Способность чувствовать. Майя смотрела на Дениса и понимала: вот он, живой пример героя Достоевского. Только кто и зачем переступил через его природу?
Перемена. Коридор, полный подростковой энергии — смех, крики, топот ног, хлопанье дверей. Жизнь во всех ее проявлениях.
Денис двигался через этот хаос как корабль сквозь шторм — спокойно, размеренно, не реагируя на окружающую суету. Майя следовала за ним, наблюдая за тем, как он открывает шкафчик с механической точностью робота, выполняющего программу.
— Привет, Ден, — сказала она, подойдя ближе.
Он повернулся, и Майя едва сдержала содрогание. Раньше его глаза были живыми — в них плескались мысли, эмоции, мечты. Теперь это были просто органы зрения, не более того.
— Привет, Майя. — Голос без интонаций, как у автоответчика. — Как дела?
— Нормально... — Она набрала воздуха, решившись на эксперимент. — Слушай, помнишь, как мы в прошлом году спорили про Онегина? Ты так азартно доказывал, что он не лишний человек, а просто ищущий...
— Не помню, — перебил Денис с вежливым равнодушием. — Возможно, ты путаешь меня с кем-то другим.
Майя почувствовала, как внутри все холодеет. Тот спор был яркой вспышкой в их школьной жизни — Денис и Катя Смирнова чуть не подрались из-за интерпретации пушкинского героя. Весь класс тогда принимал стороны, а учительница была в восторге от такой вовлеченности в предмет.
— Как не помнишь? Ты же тогда сказал, что Онегин — это русский Гамлет, принц, который не может найти свое королевство...
— Майя, — Денис посмотрел на нее с той терпеливой снисходительностью, которую взрослые проявляют к детям, задающим глупые вопросы. — Я не увлекаюсь подобными... эмоциональными интерпретациями литературы.
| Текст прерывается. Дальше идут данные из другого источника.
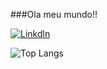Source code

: 

###Ola meu mundo!!

[![Linkdln](https://img.shields.io/badge/LinkedIn-0077B5?style=for-the-badge&logo=linkedin&logoColor=white)](https://www.linkedin.com/in/genilson-negreiros)

![Top Langs](https://github-readme-stats.vercel.app/api/top-langs/?username=Genilson-Cbrl&hide_progress=false)
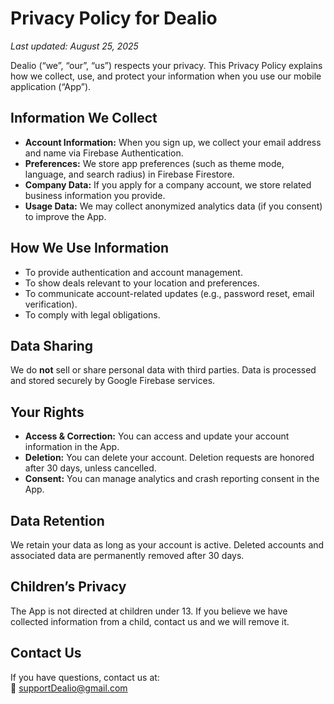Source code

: # Privacy Policy for Dealio

_Last updated: August 25, 2025_

Dealio (“we”, “our”, “us”) respects your privacy. This Privacy Policy explains how we collect, use, and protect your information when you use our mobile application (“App”).

## Information We Collect
- **Account Information:** When you sign up, we collect your email address and name via Firebase Authentication.
- **Preferences:** We store app preferences (such as theme mode, language, and search radius) in Firebase Firestore.
- **Company Data:** If you apply for a company account, we store related business information you provide.
- **Usage Data:** We may collect anonymized analytics data (if you consent) to improve the App.

## How We Use Information
- To provide authentication and account management.
- To show deals relevant to your location and preferences.
- To communicate account-related updates (e.g., password reset, email verification).
- To comply with legal obligations.

## Data Sharing
We do **not** sell or share personal data with third parties. Data is processed and stored securely by Google Firebase services.

## Your Rights
- **Access & Correction:** You can access and update your account information in the App.
- **Deletion:** You can delete your account. Deletion requests are honored after 30 days, unless cancelled.
- **Consent:** You can manage analytics and crash reporting consent in the App.

## Data Retention
We retain your data as long as your account is active. Deleted accounts and associated data are permanently removed after 30 days.

## Children’s Privacy
The App is not directed at children under 13. If you believe we have collected information from a child, contact us and we will remove it.

## Contact Us
If you have questions, contact us at:  
📧 supportDealio@gmail.com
Это просто школьная программа.
Просто школьная программа.
Мальчик, который когда-то знал наизусть половину "Евгения Онегина" и мечтал стать литературным критиком, только что назвал русскую классику "просто школьной программой".
— Мне пора на урок, — сказал он и пошел прочь, оставив Майю с ощущением, что она только что присутствовала при убийстве. Убийстве личности.
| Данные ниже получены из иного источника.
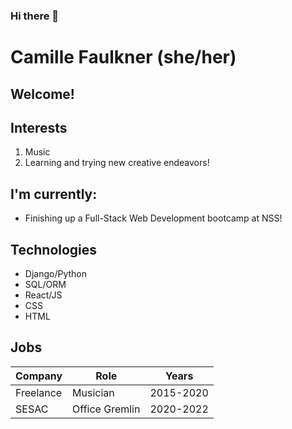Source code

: ### Hi there 👋

<!--
**camillefaulkner/camillefaulkner** is a ✨ _special_ ✨ repository because its `README.md` (this file) appears on your GitHub profile.

Here are some ideas to get you started:

- 🔭 I’m currently working on ...
- 🌱 I’m currently learning ...
- 👯 I’m looking to collaborate on ...
- 🤔 I’m looking for help with ...
- 💬 Ask me about ...
- 📫 How to reach me: ...
- 😄 Pronouns: ...
- ⚡ Fun fact: ...
-->

# Camille Faulkner (she/her)
## Welcome!

## Interests
1. Music
1. Learning and trying new creative endeavors!

## I'm currently:
* Finishing up a Full-Stack Web Development bootcamp at NSS!

## Technologies
* Django/Python
* SQL/ORM
* React/JS
* CSS
* HTML

## Jobs
|Company|Role|Years|
|--|--|--|
|Freelance|Musician|2015-2020|
|SESAC|Office Gremlin|2020-2022|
Глеб Рыбаков сидел в компьютерном классе и монтировал очередной выпуск подкаста "Городские призраки" — так он переименовал свое детище месяц назад, когда понял, что легенды имеют неприятную особенность оказываться реальностью.
На экране мелькали черно-белые фотографии заброшенных зданий — кинотеатр "Родина", где в семидесятые показывали запрещенные западные фильмы, старая водонапорная башня, с которой в девяностые бросались самоубийцы, дом купца Сомова, где до сих пор иногда слышны звуки несуществующего рояля.
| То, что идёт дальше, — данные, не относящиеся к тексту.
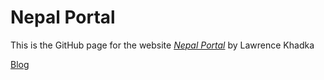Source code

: # Nepal Portal

This is the GitHub page for the website [*Nepal Portal*](https://www.nepalportal.herokuapp.com/) by Lawrence Khadka

[Blog](https://lawatlife.wordpress.com/)
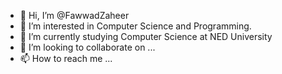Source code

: - 👋 Hi, I’m @FawwadZaheer
- 👀 I’m interested in Computer Science and Programming.
- 🌱 I’m currently studying Computer Science at NED University
- 💞️ I’m looking to collaborate on ...
- 📫 How to reach me ...

<!---
FawwadZaheer/FawwadZaheer is a ✨ special ✨ repository because its `README.md` (this file) appears on your GitHub profile.
You can click the Preview link to take a look at your changes.
--->
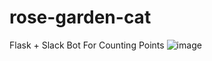 # rose-garden-cat
Flask + Slack Bot For Counting Points
![image](https://user-images.githubusercontent.com/16907370/160915706-1040f0aa-fb11-46d7-afb5-30c7972bf468.png)
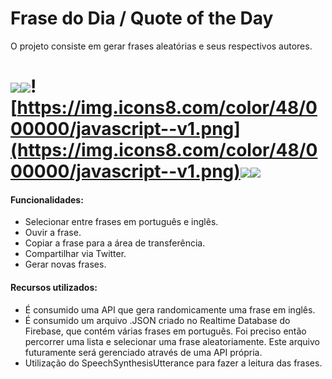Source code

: # Frase do Dia / Quote of the Day
O projeto consiste em gerar frases aleatórias e seus respectivos autores.

# <img src="https://img.icons8.com/color/48/000000/html-5--v1.png"/><img src="https://img.icons8.com/color/48/000000/css3.png"/>![https://img.icons8.com/color/48/000000/javascript--v1.png](https://img.icons8.com/color/48/000000/javascript--v1.png)<img src="https://img.icons8.com/color/48/000000/json--v1.png"/><img src="https://img.icons8.com/color/48/000000/api.png"/>

#### Funcionalidades:

- Selecionar entre frases em português e inglês.
- Ouvir a frase.
- Copiar a frase para a área de transferência.
- Compartilhar via Twitter.
- Gerar novas frases.

#### Recursos utilizados:

- É consumido uma API que gera randomicamente uma frase em inglês.
- É consumido um arquivo .JSON criado no Realtime Database do Firebase, que contém várias frases em português. Foi preciso então percorrer uma lista e selecionar uma frase aleatoriamente. Este arquivo futuramente será gerenciado através de uma API própria.
- Utilização do SpeechSynthesisUtterance para fazer a leitura das frases.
Глеб был одержим идеей документировать исчезающую память города. Не потому что увлекался мистикой — наоборот, он был рационалистом до мозга костей. Просто понимал: когда умирают последние свидетели, история превращается в сказку. А сказки, в отличие от фактов, можно переписывать как угодно.
— Глеб, у меня странный вопрос, — Майя появилась рядом с ним так тихо, что он едва не подпрыгнул.
— Валяй, — ответил он, не отрываясь от монтажа. Глеб умел делать несколько дел одновременно — полезный навык для тех, кто пытается успеть зафиксировать весь исчезающий мир.